WHAT NEEDS TO BE DONE.
Your answer should consist of the lines in the following data that contain "counts".

[[ STUDY MATERIAL, beginning ]]

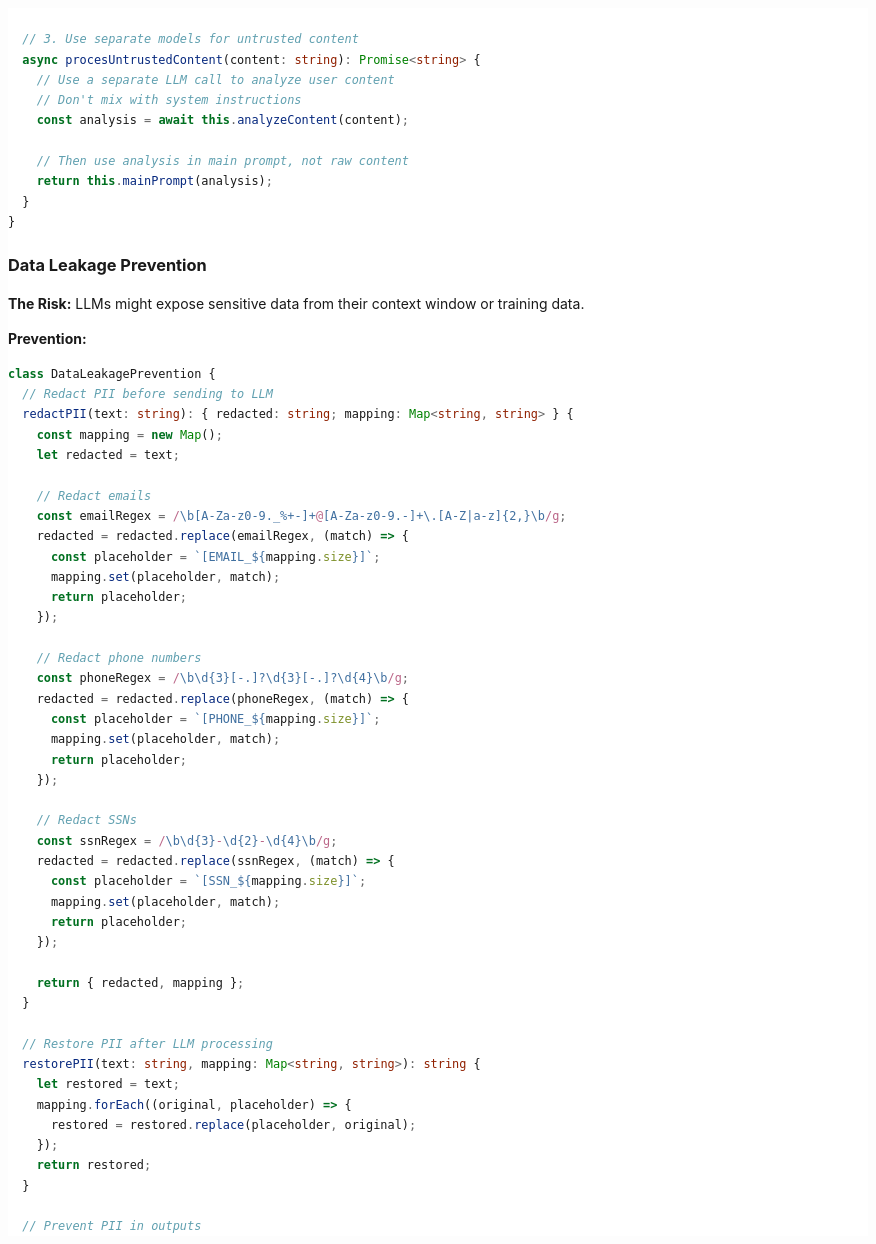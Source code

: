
 ```typescript

  // 3. Use separate models for untrusted content
  async procesUntrustedContent(content: string): Promise<string> {
    // Use a separate LLM call to analyze user content
    // Don't mix with system instructions
    const analysis = await this.analyzeContent(content);

    // Then use analysis in main prompt, not raw content
    return this.mainPrompt(analysis);
  }
}
```

### Data Leakage Prevention

**The Risk:**
LLMs might expose sensitive data from their context window or training data.

**Prevention:**

```typescript
class DataLeakagePrevention {
  // Redact PII before sending to LLM
  redactPII(text: string): { redacted: string; mapping: Map<string, string> } {
    const mapping = new Map();
    let redacted = text;

    // Redact emails
    const emailRegex = /\b[A-Za-z0-9._%+-]+@[A-Za-z0-9.-]+\.[A-Z|a-z]{2,}\b/g;
    redacted = redacted.replace(emailRegex, (match) => {
      const placeholder = `[EMAIL_${mapping.size}]`;
      mapping.set(placeholder, match);
      return placeholder;
    });

    // Redact phone numbers
    const phoneRegex = /\b\d{3}[-.]?\d{3}[-.]?\d{4}\b/g;
    redacted = redacted.replace(phoneRegex, (match) => {
      const placeholder = `[PHONE_${mapping.size}]`;
      mapping.set(placeholder, match);
      return placeholder;
    });

    // Redact SSNs
    const ssnRegex = /\b\d{3}-\d{2}-\d{4}\b/g;
    redacted = redacted.replace(ssnRegex, (match) => {
      const placeholder = `[SSN_${mapping.size}]`;
      mapping.set(placeholder, match);
      return placeholder;
    });

    return { redacted, mapping };
  }

  // Restore PII after LLM processing
  restorePII(text: string, mapping: Map<string, string>): string {
    let restored = text;
    mapping.forEach((original, placeholder) => {
      restored = restored.replace(placeholder, original);
    });
    return restored;
  }

  // Prevent PII in outputs
```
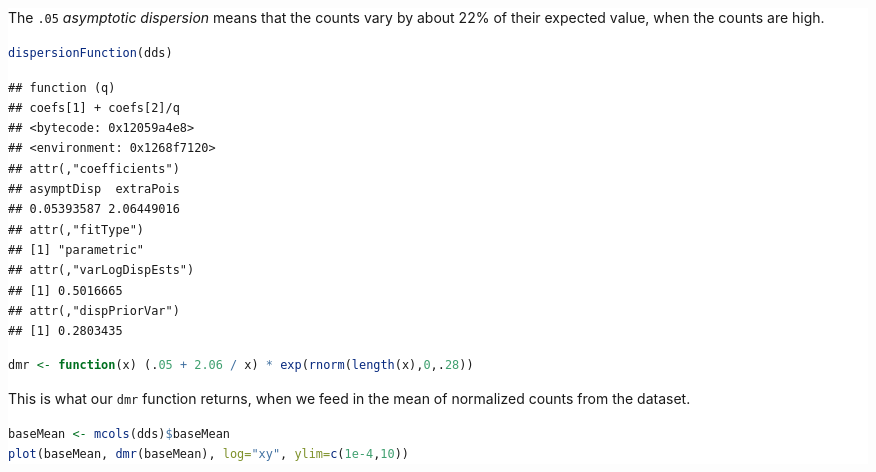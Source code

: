 The `.05` *asymptotic dispersion* means that the counts
vary by about 22% of their expected value, when the counts are high.


```r
dispersionFunction(dds)
```

```
## function (q) 
## coefs[1] + coefs[2]/q
## <bytecode: 0x12059a4e8>
## <environment: 0x1268f7120>
## attr(,"coefficients")
## asymptDisp  extraPois 
## 0.05393587 2.06449016 
## attr(,"fitType")
## [1] "parametric"
## attr(,"varLogDispEsts")
## [1] 0.5016665
## attr(,"dispPriorVar")
## [1] 0.2803435
```

```r
dmr <- function(x) (.05 + 2.06 / x) * exp(rnorm(length(x),0,.28))
```

This is what our `dmr` function returns, when we
feed in the mean of normalized counts from the dataset.


```r
baseMean <- mcols(dds)$baseMean
plot(baseMean, dmr(baseMean), log="xy", ylim=c(1e-4,10))
```
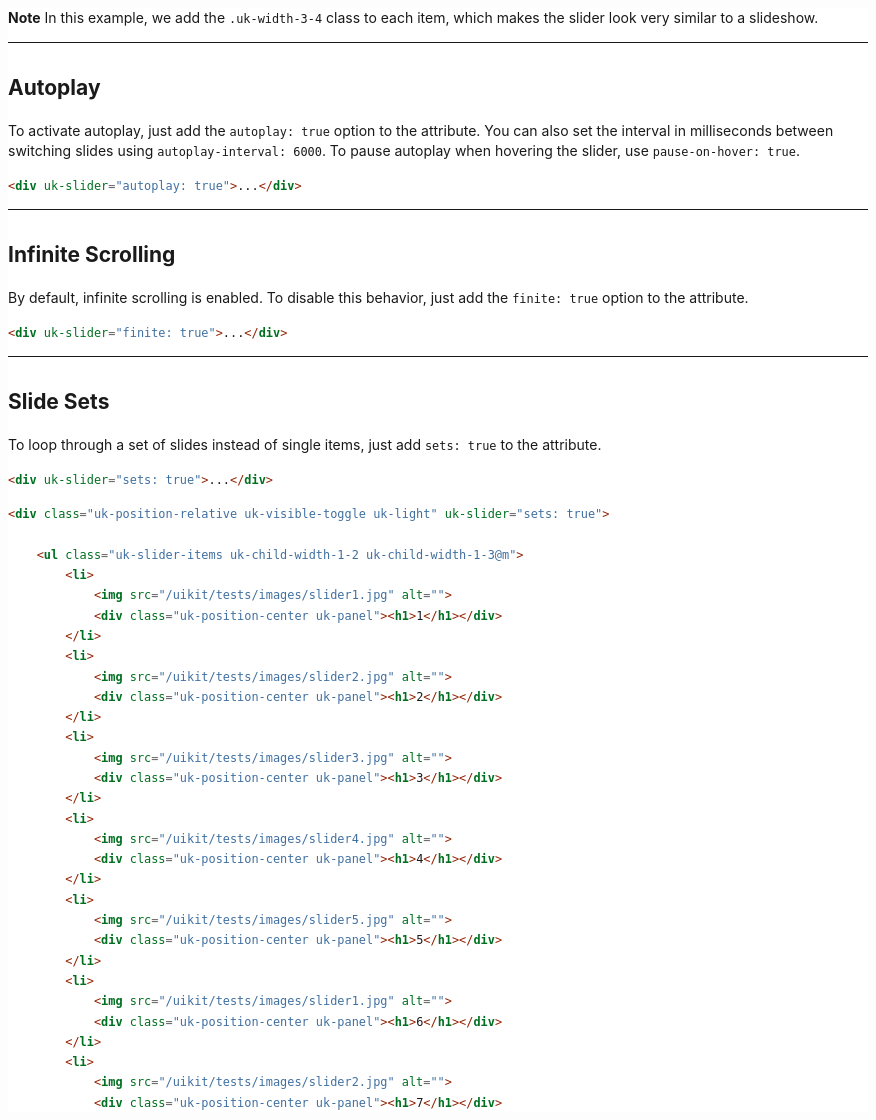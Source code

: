**Note** In this example, we add the `.uk-width-3-4` class to each item, which makes the slider look very similar to a slideshow.

***

## Autoplay

To activate autoplay, just add the `autoplay: true` option to the attribute. You can also set the interval in milliseconds between switching slides using `autoplay-interval: 6000`. To pause autoplay when hovering the slider, use `pause-on-hover: true`.

```html
<div uk-slider="autoplay: true">...</div>
```

***

## Infinite Scrolling

By default, infinite scrolling is enabled. To disable this behavior, just add the `finite: true` option to the attribute.

```html
<div uk-slider="finite: true">...</div>
```

***

## Slide Sets

To loop through a set of slides instead of single items, just add `sets: true` to the attribute.

```html
<div uk-slider="sets: true">...</div>
```

```html : uikit
<div class="uk-position-relative uk-visible-toggle uk-light" uk-slider="sets: true">

    <ul class="uk-slider-items uk-child-width-1-2 uk-child-width-1-3@m">
        <li>
            <img src="/uikit/tests/images/slider1.jpg" alt="">
            <div class="uk-position-center uk-panel"><h1>1</h1></div>
        </li>
        <li>
            <img src="/uikit/tests/images/slider2.jpg" alt="">
            <div class="uk-position-center uk-panel"><h1>2</h1></div>
        </li>
        <li>
            <img src="/uikit/tests/images/slider3.jpg" alt="">
            <div class="uk-position-center uk-panel"><h1>3</h1></div>
        </li>
        <li>
            <img src="/uikit/tests/images/slider4.jpg" alt="">
            <div class="uk-position-center uk-panel"><h1>4</h1></div>
        </li>
        <li>
            <img src="/uikit/tests/images/slider5.jpg" alt="">
            <div class="uk-position-center uk-panel"><h1>5</h1></div>
        </li>
        <li>
            <img src="/uikit/tests/images/slider1.jpg" alt="">
            <div class="uk-position-center uk-panel"><h1>6</h1></div>
        </li>
        <li>
            <img src="/uikit/tests/images/slider2.jpg" alt="">
            <div class="uk-position-center uk-panel"><h1>7</h1></div>
```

[[ STUDY MATERIAL, end ]]

COMPLETED EXERCISE.
: The `.05` *asymptotic dispersion* means that the counts
vary by about 22% of their expected value, when the counts are high.
feed in the mean of normalized counts from the dataset.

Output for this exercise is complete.